## [TASK ITEM]
If a line in the records contains the string "video", show that line.

## [PROVIDED DATA]
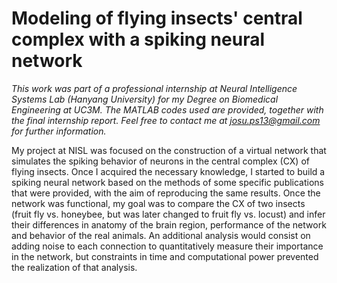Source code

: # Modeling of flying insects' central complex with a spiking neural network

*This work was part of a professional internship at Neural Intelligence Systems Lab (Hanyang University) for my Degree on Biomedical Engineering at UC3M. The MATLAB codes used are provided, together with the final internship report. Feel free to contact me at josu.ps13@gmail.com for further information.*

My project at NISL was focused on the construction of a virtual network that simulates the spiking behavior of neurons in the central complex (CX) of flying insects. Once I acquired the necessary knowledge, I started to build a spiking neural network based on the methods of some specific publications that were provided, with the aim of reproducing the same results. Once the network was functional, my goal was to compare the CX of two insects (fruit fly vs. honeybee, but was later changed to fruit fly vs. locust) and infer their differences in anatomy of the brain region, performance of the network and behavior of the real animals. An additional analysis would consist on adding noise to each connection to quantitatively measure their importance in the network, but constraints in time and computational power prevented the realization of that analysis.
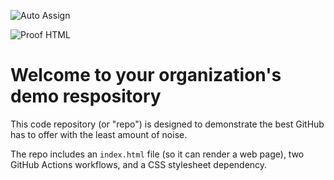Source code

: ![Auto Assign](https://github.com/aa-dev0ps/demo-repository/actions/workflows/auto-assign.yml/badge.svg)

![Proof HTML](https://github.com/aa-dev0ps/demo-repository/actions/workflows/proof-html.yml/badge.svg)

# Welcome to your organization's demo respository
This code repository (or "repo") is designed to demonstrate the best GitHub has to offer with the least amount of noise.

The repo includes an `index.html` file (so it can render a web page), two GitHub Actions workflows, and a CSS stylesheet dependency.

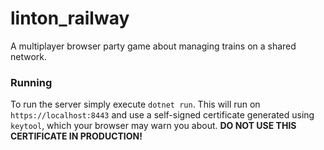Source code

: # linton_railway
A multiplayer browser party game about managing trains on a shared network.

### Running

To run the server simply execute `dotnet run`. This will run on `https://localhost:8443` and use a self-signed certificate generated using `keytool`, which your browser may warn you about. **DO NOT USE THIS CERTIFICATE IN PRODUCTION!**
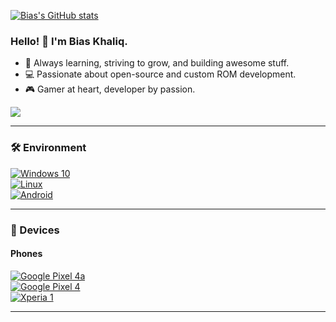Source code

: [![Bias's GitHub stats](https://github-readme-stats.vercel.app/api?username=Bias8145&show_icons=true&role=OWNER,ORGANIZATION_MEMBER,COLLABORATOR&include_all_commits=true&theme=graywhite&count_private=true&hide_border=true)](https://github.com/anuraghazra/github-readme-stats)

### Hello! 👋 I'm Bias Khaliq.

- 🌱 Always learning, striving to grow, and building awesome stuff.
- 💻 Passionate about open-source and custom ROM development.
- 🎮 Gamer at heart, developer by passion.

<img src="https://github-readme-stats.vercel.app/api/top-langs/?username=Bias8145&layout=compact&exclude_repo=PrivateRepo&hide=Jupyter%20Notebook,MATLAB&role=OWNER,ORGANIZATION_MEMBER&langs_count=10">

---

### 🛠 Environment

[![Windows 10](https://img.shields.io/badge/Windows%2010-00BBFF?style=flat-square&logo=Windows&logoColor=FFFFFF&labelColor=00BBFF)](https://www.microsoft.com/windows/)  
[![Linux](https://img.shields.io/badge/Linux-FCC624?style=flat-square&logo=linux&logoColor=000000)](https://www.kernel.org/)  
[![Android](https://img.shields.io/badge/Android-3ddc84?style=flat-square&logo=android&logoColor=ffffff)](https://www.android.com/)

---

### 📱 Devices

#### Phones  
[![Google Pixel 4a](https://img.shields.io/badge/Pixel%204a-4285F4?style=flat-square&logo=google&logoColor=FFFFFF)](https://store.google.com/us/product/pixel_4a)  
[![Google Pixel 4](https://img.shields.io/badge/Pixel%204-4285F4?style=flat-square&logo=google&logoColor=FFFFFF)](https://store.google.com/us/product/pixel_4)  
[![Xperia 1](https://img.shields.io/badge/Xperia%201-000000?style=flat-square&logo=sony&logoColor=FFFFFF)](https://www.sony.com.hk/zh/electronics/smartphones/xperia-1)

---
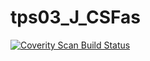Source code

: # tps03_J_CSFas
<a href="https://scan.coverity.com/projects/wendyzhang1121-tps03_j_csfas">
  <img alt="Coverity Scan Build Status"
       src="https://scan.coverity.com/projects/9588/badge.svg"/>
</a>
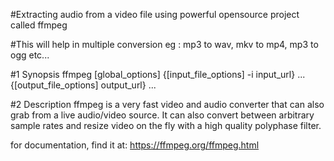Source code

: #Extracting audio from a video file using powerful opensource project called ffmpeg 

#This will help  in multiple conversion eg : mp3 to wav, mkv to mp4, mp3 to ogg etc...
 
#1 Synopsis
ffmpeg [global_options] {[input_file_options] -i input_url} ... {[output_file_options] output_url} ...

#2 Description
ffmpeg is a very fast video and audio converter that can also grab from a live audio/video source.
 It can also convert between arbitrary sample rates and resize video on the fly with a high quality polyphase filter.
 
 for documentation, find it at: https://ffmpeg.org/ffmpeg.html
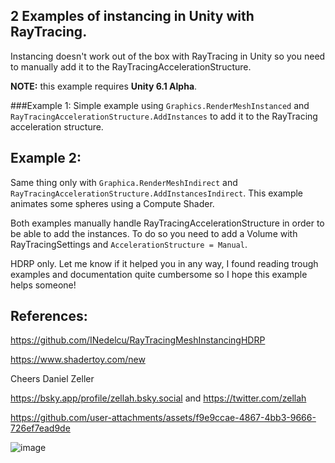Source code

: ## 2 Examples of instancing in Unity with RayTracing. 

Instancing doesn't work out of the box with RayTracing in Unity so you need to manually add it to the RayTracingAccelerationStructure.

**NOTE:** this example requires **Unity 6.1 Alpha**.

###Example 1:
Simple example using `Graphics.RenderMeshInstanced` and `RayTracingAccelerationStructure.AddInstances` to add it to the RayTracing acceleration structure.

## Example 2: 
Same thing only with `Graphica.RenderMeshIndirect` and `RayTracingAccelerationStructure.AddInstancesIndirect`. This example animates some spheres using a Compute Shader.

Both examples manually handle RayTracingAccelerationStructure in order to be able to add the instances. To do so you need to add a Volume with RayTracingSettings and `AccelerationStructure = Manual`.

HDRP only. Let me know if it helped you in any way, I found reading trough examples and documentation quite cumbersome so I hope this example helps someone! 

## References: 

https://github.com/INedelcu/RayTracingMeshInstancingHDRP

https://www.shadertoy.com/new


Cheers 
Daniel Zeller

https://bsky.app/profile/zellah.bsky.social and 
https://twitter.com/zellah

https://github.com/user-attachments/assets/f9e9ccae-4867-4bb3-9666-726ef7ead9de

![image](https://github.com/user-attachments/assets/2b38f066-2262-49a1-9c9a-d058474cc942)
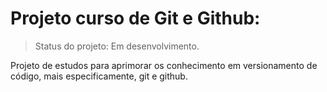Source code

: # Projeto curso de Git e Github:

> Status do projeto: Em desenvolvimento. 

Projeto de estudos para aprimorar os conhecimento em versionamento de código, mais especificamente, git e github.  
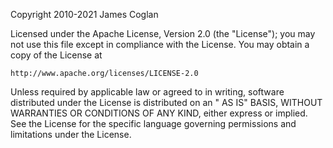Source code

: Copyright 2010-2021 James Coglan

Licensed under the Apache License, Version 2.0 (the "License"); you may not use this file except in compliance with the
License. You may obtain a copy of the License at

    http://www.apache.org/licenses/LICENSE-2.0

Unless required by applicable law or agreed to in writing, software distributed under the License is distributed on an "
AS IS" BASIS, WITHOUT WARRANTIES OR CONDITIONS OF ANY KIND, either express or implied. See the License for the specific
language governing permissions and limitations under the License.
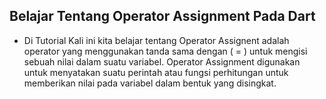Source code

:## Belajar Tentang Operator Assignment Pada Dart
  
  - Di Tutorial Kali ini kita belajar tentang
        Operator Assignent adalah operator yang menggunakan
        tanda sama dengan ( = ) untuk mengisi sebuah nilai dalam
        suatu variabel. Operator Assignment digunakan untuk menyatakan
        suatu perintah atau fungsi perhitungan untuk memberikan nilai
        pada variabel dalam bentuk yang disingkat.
--
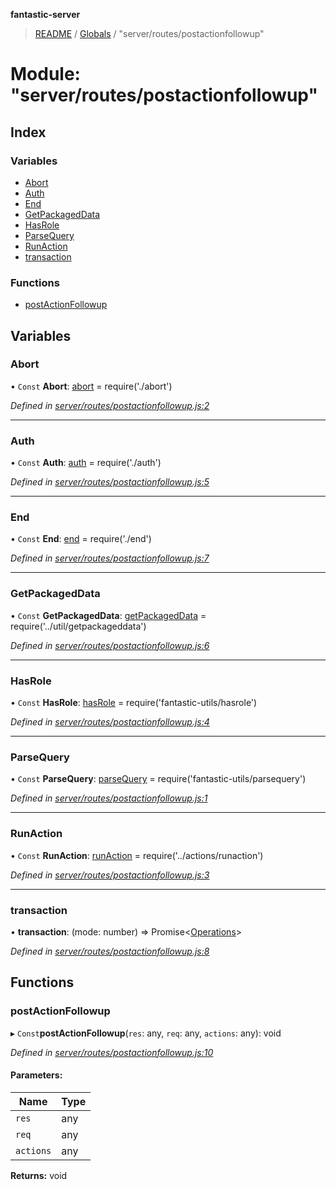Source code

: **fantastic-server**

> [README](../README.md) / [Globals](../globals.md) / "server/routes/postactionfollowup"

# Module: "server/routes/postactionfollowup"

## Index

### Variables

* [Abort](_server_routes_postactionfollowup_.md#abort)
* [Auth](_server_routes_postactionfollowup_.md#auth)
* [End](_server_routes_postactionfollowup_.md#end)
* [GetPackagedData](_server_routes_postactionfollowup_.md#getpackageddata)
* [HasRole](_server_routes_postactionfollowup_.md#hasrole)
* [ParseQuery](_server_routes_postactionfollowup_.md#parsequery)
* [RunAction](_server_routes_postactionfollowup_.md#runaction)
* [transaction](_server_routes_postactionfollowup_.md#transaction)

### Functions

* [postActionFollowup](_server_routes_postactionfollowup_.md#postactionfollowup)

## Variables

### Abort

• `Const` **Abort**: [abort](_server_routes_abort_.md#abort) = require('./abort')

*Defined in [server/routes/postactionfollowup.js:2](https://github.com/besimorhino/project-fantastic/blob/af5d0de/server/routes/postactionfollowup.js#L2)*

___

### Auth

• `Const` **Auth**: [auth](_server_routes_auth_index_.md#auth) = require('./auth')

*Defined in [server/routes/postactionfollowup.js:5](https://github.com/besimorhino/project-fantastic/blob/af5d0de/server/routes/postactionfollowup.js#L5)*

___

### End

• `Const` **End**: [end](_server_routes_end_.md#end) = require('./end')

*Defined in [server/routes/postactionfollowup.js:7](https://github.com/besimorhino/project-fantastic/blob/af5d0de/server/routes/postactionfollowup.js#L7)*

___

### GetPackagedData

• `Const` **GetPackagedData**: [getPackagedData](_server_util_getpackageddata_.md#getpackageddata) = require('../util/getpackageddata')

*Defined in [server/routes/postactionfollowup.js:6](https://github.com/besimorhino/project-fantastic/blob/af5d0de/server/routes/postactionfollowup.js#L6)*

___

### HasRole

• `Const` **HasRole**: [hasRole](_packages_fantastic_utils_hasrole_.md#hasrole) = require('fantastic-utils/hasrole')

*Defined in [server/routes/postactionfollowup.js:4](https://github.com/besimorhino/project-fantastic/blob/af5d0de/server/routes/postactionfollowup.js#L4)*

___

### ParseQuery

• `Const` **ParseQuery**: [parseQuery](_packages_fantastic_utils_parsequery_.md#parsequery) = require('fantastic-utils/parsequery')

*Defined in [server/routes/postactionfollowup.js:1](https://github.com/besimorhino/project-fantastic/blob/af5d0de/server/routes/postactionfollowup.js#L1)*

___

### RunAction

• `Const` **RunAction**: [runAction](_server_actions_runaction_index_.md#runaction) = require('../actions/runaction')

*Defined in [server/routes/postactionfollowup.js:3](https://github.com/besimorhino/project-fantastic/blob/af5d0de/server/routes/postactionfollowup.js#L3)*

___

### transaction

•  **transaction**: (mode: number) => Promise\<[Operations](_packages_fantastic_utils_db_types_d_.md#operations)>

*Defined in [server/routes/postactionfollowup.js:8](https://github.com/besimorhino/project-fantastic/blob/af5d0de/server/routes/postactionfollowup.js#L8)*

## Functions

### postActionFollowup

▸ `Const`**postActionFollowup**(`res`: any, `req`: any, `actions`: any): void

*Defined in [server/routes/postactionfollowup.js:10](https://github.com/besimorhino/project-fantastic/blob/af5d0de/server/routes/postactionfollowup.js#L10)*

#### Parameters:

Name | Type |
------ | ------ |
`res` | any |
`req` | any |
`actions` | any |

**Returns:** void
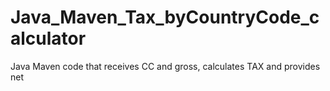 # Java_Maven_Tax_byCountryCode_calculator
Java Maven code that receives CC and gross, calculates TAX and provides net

## [RESPONSE FOR THIS EXERCISE]
: #Extracting audio from a video file using powerful opensource project called ffmpeg 
ffmpeg is a very fast video and audio converter that can also grab from a live audio/video source.
 It can also convert between arbitrary sample rates and resize video on the fly with a high quality polyphase filter.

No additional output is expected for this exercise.